Now free, 10 times faster than Gemini, 18 times faster than GPT-4!

Groq: https://groq.com/

Groq is an AI chip that is 100% completed by a beautiful domestic supply chain. It can basically be said to be the fastest AI chip in the world at present.

The Mixtral8x7B-32k and Llama 270B-4k, which run on this chip, can output 500 tokens per second, which is 10 times faster than Gemini and 18 times faster than GPT-4!

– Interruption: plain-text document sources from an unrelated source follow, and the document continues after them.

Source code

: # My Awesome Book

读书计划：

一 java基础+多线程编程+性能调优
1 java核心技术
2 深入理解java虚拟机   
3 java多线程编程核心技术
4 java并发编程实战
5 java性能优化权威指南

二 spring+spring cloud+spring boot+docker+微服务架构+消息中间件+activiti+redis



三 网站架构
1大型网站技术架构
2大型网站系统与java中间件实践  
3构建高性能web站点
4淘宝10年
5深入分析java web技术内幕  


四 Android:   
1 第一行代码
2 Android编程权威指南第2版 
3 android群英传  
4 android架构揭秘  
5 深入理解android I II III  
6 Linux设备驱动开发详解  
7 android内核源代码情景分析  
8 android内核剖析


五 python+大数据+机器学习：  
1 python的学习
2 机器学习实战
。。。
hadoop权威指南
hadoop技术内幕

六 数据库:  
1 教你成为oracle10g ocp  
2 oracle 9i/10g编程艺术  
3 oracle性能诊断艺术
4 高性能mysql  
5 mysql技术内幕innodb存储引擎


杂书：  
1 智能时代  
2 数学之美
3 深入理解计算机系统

Official website introduction:
Created the LPU™ inference engine, which is the first and fastest in its class, serving the real-time AI market. Our inference (not training) solution makes us a leader in AI performance in terms of speed and accuracy. Unlike other providers, we do not act as agents for cloud services. We build our own chips, compilers and software, systems, and GroqCloud™. Our first-generation GroqChip™ is a Language Processing Unit™ (LPU), a new category of processors. This is part of our secret. Our performance gives artificial intelligence greater potential in multiple industries. This is a solution for real-time AI, low latency, and low batch sizes.

Invocation method:
API application address: https://console.groq.com/keys

const Groq = require('groq-sdk');

const groq = new Groq();
async function main() {
  const chatCompletion = await groq.chat.completions.create({
    "messages": [
      {
        "role": "system",
        "content": "Please answer my question in Chinese"
      },
      {
        "role": "user",
        "content": "Which model are you, and what are you waiting for?"
      },
      {
        "role": "assistant",
        "content": "Hi! I am an artificial intelligence assistant, aiming to answer your questions, address your concerns, and provide information on various topics. I can help you with mathematical calculations, provide encyclopedic knowledge, and perform various types of language processing tasks, such as information retrieval, language adjustment, and even poetry composition. Is there anything I can do for you?"
      }
    ],
    "model": "mixtral-8x7b-32768",
    "temperature": 0.5,
    "max_tokens": 1024,
    "top_p": 1,
    "stream": true,
    "stop": null
  });

  for await (const chunk of chatCompletion) {
    process.stdout.write(chunk.choices[0]?.delta?.content || '');
  }
}

main();

Supported models:
However, there are not many supported models at present, only three, but they are all available for free trial:

LLaMA2-70b
Mixtral-8x7b
Gemma-7b-it
Quickly apply for a few keys using the API key application address above.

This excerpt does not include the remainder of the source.